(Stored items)
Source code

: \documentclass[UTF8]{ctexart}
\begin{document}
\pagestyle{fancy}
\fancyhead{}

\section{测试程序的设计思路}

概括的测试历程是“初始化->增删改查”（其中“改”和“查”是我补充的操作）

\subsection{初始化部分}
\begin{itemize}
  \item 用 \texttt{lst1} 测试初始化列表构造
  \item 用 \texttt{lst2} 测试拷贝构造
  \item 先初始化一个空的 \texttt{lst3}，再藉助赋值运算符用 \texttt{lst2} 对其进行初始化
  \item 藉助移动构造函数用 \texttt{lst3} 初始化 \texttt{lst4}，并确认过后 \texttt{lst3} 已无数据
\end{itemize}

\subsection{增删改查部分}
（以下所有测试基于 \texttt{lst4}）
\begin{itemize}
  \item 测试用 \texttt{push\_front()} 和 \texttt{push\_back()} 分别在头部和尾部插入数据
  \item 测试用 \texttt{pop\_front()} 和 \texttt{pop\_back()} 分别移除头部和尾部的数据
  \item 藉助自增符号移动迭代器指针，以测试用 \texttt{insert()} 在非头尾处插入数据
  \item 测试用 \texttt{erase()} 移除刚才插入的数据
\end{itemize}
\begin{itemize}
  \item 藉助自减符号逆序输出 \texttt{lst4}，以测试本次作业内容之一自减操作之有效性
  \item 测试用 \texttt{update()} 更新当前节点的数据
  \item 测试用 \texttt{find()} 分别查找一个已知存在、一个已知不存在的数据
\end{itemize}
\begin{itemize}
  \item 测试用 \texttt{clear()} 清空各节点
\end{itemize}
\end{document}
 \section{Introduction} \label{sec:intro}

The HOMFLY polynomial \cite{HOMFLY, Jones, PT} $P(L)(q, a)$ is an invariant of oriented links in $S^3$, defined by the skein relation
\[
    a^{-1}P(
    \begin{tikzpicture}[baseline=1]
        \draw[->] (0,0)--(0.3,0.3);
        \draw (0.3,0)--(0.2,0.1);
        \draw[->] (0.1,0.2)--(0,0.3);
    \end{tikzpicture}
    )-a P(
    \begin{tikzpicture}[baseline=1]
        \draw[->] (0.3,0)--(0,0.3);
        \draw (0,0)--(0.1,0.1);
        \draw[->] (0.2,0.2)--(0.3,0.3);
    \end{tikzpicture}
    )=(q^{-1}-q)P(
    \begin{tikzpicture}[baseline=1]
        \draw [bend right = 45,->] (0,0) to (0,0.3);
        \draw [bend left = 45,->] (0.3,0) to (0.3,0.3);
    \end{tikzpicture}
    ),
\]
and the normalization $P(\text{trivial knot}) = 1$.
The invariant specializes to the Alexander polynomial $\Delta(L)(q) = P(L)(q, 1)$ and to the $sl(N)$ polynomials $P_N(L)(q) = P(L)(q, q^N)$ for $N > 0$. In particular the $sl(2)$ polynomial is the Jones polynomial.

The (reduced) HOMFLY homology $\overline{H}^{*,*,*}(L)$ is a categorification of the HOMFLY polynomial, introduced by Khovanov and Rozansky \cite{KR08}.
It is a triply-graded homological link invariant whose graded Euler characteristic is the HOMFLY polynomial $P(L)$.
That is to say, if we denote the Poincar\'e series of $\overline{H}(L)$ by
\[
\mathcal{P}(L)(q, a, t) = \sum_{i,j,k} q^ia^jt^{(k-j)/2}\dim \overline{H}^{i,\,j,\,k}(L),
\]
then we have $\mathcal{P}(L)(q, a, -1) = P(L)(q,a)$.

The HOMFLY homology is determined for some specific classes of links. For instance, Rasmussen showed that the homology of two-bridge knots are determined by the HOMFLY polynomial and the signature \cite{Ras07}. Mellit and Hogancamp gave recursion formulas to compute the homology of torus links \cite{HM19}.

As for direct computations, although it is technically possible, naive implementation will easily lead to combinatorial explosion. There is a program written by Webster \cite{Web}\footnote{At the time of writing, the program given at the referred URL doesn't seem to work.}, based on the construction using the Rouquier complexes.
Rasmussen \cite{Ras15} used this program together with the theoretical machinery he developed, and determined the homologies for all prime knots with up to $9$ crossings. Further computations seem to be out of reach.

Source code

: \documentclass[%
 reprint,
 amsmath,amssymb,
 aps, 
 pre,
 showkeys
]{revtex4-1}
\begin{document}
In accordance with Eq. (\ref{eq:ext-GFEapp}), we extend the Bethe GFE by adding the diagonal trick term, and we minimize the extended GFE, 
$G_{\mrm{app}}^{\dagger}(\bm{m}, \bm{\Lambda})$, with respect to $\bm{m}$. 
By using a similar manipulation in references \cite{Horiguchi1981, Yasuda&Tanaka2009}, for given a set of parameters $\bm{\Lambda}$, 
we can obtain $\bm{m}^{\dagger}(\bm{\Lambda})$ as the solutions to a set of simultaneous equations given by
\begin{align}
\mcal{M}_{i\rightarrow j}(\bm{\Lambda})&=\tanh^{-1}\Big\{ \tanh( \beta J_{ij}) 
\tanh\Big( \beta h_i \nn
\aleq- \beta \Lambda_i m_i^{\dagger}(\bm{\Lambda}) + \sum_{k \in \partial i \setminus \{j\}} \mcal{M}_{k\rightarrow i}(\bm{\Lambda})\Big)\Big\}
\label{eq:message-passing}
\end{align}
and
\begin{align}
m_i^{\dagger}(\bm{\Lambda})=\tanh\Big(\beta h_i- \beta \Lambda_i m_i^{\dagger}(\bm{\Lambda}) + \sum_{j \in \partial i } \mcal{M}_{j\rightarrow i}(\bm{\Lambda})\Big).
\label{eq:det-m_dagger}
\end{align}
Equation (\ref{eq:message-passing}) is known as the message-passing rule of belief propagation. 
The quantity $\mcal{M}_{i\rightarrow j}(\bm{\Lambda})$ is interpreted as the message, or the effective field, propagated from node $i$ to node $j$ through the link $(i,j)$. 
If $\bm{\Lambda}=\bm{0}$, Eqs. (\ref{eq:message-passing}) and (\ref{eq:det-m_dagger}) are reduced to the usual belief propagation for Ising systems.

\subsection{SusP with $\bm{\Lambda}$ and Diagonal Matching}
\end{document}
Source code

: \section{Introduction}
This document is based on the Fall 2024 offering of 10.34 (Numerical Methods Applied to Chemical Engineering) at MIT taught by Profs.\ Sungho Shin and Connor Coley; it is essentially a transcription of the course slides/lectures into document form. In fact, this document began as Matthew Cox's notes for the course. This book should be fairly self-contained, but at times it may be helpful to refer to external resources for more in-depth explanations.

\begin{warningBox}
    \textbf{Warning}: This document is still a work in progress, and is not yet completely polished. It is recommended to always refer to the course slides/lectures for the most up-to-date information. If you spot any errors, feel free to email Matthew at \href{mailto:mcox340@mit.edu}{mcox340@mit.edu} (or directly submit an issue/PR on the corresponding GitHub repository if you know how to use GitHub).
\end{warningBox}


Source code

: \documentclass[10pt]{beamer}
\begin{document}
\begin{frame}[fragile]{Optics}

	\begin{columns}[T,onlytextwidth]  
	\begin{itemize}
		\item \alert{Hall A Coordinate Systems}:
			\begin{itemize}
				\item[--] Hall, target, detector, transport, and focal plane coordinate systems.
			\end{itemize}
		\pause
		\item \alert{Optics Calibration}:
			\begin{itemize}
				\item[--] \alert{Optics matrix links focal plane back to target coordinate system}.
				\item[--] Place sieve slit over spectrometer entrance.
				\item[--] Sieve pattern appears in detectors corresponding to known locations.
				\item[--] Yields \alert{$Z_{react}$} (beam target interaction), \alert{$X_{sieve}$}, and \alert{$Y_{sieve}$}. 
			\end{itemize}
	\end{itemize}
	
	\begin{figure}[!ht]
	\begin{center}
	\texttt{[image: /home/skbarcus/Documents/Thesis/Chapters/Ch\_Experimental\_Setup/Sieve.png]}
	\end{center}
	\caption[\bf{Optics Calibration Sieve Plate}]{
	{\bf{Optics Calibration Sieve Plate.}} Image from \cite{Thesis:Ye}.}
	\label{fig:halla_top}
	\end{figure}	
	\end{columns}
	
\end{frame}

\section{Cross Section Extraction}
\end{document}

(PROBLEM STATEMENT)
Pick each line holding the word "frame" out of the data and copy it.

(TASK SOLUTION)
\begin{frame}[fragile]{Optics}
\end{frame}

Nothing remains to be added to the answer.